# submersible heater suggestions



## antoniacp (Sep 1, 2016)

I have a 5.5 gal tank housing a male betta and 2 ghost shrimp. With it being summertime, my apartment stays pretty warm. But, with the cooler months approaching, I want to make sure that the water temp stays on the warm side for the fish. 
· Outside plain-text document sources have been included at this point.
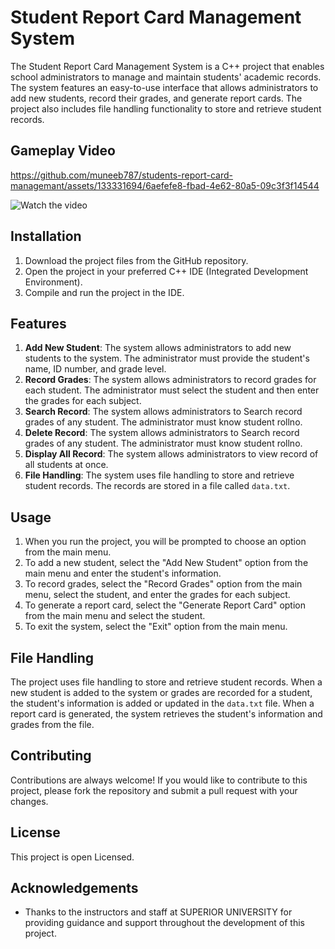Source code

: # Student Report Card Management System

The Student Report Card Management System is a C++ project that enables school administrators to manage and maintain students' academic records. The system features an easy-to-use interface that allows administrators to add new students, record their grades, and generate report cards. The project also includes file handling functionality to store and retrieve student records.

## Gameplay Video

https://github.com/muneeb787/students-report-card-managemant/assets/133331694/6aefefe8-fbad-4e62-80a5-09c3f3f14544

![Watch the video]()

## Installation

1. Download the project files from the GitHub repository.
2. Open the project in your preferred C++ IDE (Integrated Development Environment).
3. Compile and run the project in the IDE.

## Features

1. **Add New Student**: The system allows administrators to add new students to the system. The administrator must provide the student's name, ID number, and grade level.
2. **Record Grades**: The system allows administrators to record grades for each student. The administrator must select the student and then enter the grades for each subject.
3. **Search Record**: The system allows administrators to Search record grades of any student. The administrator must know student rollno.
4. **Delete Record**: The system allows administrators to Search record grades of any student. The administrator must know student rollno.
5. **Display All Record**: The system allows administrators to view record of all students at once.
6. **File Handling**: The system uses file handling to store and retrieve student records. The records are stored in a file called `data.txt`.

## Usage

1. When you run the project, you will be prompted to choose an option from the main menu.
2. To add a new student, select the "Add New Student" option from the main menu and enter the student's information.
3. To record grades, select the "Record Grades" option from the main menu, select the student, and enter the grades for each subject.
4. To generate a report card, select the "Generate Report Card" option from the main menu and select the student.
5. To exit the system, select the "Exit" option from the main menu.

## File Handling

The project uses file handling to store and retrieve student records. When a new student is added to the system or grades are recorded for a student, the student's information is added or updated in the `data.txt` file. When a report card is generated, the system retrieves the student's information and grades from the file.

## Contributing

Contributions are always welcome! If you would like to contribute to this project, please fork the repository and submit a pull request with your changes.

## License

This project is open Licensed.

## Acknowledgements

- Thanks to the instructors and staff at SUPERIOR UNIVERSITY for providing guidance and support throughout the development of this project.
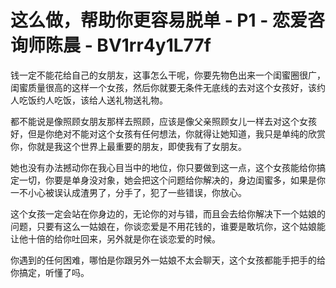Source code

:# 这么做，帮助你更容易脱单 - P1 - 恋爱咨询师陈晨 - BV1rr4y1L77f

钱一定不能花给自己的女朋友，这事怎么干呢，你要先物色出来一个闺蜜圈很广，闺蜜质量很高的这样一个女孩，然后你就要无条件无底线的去对这个女孩好，该约人吃饭约人吃饭，该给人送礼物送礼物。

都不能说是像照顾女朋友那样去照顾，应该是像父亲照顾女儿一样去对这个女孩好，但是你绝对不能对这个女孩有任何想法，你就得让她知道，我只是单纯的欣赏你，你就是我这个世界上最重要的朋友，即使我有了女朋友。

她也没有办法撼动你在我心目当中的地位，你只要做到这一点，这个女孩能给你搞定一切，你要是单身没对象，她会把这个问题给你解决的，身边闺蜜多，如果是你一不小心被误认成渣男了，分手了，犯了一些错误，你放心。

这个女孩一定会站在你身边的，无论你的对与错，而且会去给你解决下一个姑娘的问题，只要有这么一姑娘在，你谈恋爱是不用花钱的，谁要是敢坑你，这个姑娘能让他十倍的给你吐回来，另外就是你在谈恋爱的时候。

你遇到的任何困难，哪怕是你跟另外一姑娘不太会聊天，这个女孩都能手把手的给你搞定，听懂了吗。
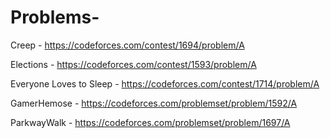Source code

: # Problems-

Creep - <https://codeforces.com/contest/1694/problem/A>

Elections - <https://codeforces.com/contest/1593/problem/A>

Everyone Loves to Sleep - <https://codeforces.com/contest/1714/problem/A>

GamerHemose - <https://codeforces.com/problemset/problem/1592/A>

ParkwayWalk - <https://codeforces.com/problemset/problem/1697/A>
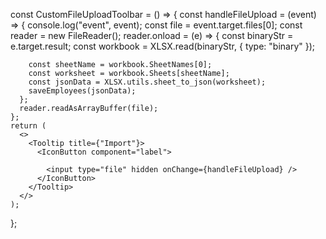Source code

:   const CustomFileUploadToolbar = () => {
    const handleFileUpload = (event) => {
      console.log("event", event);
      const file = event.target.files[0];
      const reader = new FileReader();
      reader.onload = (e) => {
        const binaryStr = e.target.result;
        const workbook = XLSX.read(binaryStr, { type: "binary" });

        const sheetName = workbook.SheetNames[0];
        const worksheet = workbook.Sheets[sheetName];
        const jsonData = XLSX.utils.sheet_to_json(worksheet);
        saveEmployees(jsonData);
      };
      reader.readAsArrayBuffer(file);
    };
    return (
      <>
        <Tooltip title={"Import"}>
          <IconButton component="label">

            <input type="file" hidden onChange={handleFileUpload} />
          </IconButton>
        </Tooltip>
      </>
    );
  };
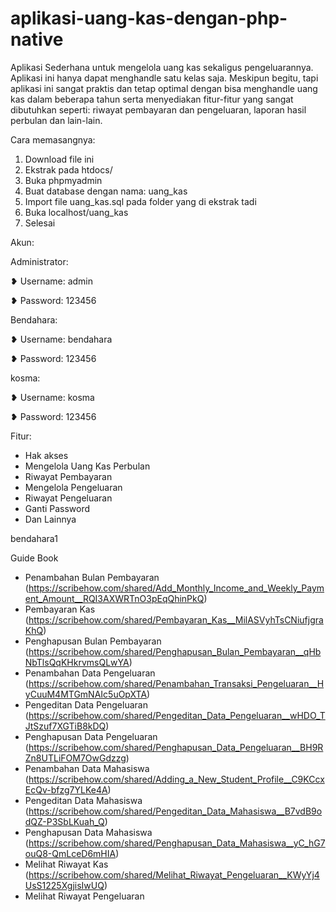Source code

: # aplikasi-uang-kas-dengan-php-native

Aplikasi Sederhana untuk mengelola uang kas sekaligus pengeluarannya.
Aplikasi ini hanya dapat menghandle satu kelas saja.
Meskipun begitu, tapi aplikasi ini sangat praktis dan tetap optimal dengan bisa menghandle uang kas dalam beberapa tahun serta menyediakan fitur-fitur yang sangat dibutuhkan seperti: riwayat pembayaran dan pengeluaran, laporan hasil perbulan dan lain-lain.

Cara memasangnya:

1. Download file ini
2. Ekstrak pada htdocs/
3. Buka phpmyadmin
4. Buat database dengan nama: uang_kas
5. Import file uang_kas.sql pada folder yang di ekstrak tadi
6. Buka localhost/uang_kas
7. Selesai

Akun:

Administrator:

❥ Username: admin

❥ Password: 123456

Bendahara:

❥ Username: bendahara

❥ Password: 123456

kosma:

❥ Username: kosma

❥ Password: 123456

Fitur:

- Hak akses
- Mengelola Uang Kas Perbulan
- Riwayat Pembayaran
- Mengelola Pengeluaran
- Riwayat Pengeluaran
- Ganti Password
- Dan Lainnya

bendahara1

Guide Book
- Penambahan Bulan Pembayaran (https://scribehow.com/shared/Add_Monthly_Income_and_Weekly_Payment_Amount__RQI3AXWRTnO3pEqQhinPkQ)
- Pembayaran Kas (https://scribehow.com/shared/Pembayaran_Kas__MilASVyhTsCNiufjgraKhQ)
- Penghapusan Bulan Pembayaran (https://scribehow.com/shared/Penghapusan_Bulan_Pembayaran__qHbNbTlsQqKHkrvmsQLwYA)
- Penambahan Data Pengeluaran (https://scribehow.com/shared/Penambahan_Transaksi_Pengeluaran__HyCuuM4MTGmNAIc5uOpXTA)
- Pengeditan Data Pengeluaran (https://scribehow.com/shared/Pengeditan_Data_Pengeluaran__wHDO_TJtSzuf7XGTiB8kDQ)
- Penghapusan Data Pengeluaran (https://scribehow.com/shared/Penghapusan_Data_Pengeluaran__BH9RZn8UTLiFOM7OwGdzzg)
- Penambahan Data Mahasiswa (https://scribehow.com/shared/Adding_a_New_Student_Profile__C9KCcxEcQv-bfzg7YLKe4A)
- Pengeditan Data Mahasiswa (https://scribehow.com/shared/Pengeditan_Data_Mahasiswa__B7vdB9odQZ-P3SbLKuah_Q)
- Penghapusan Data Mahasiswa (https://scribehow.com/shared/Penghapusan_Data_Mahasiswa__yC_hG7ouQ8-QmLceD6mHIA)
- Melihat Riwayat Kas (https://scribehow.com/shared/Melihat_Riwayat_Pengeluaran__KWyYj4UsS1225XgjisIwUQ)
- Melihat Riwayat Pengeluaran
Does anyone have suggestions for a submersible heater to accommodate my tank size? Any heaters/brands that I should steer clear of? 

Thanks in advance!


----------



## TheOldSalt (Jan 28, 2005)

Walmart sells a little heater that works fairly well. It's submersible and preset to 78 degrees. Plop it in, let it sit for an hour, and then plug it in. That's it.
NOTE: With all heaters, it is important that you let it sit in the tank for an hour before plugging it in, as this calibrates the thermostat.


----------



## toddnbecka (Jun 30, 2006)

Alternatively, you can use a small zoo-med stick-on reptile heater on the bottom of a small tank. The medium and large sizes get too hot w/out a thermostat to regulate them, but the small ones are lower wattage and max out in the 70's. There are also similar heaters made for betta bowls and such, but I'm not sure what their capacity is.


----------



## supperfish (Oct 17, 2016)

For my 5 gallon fish tank, I use a small aquarium heater under 25 watt and it works well.


----------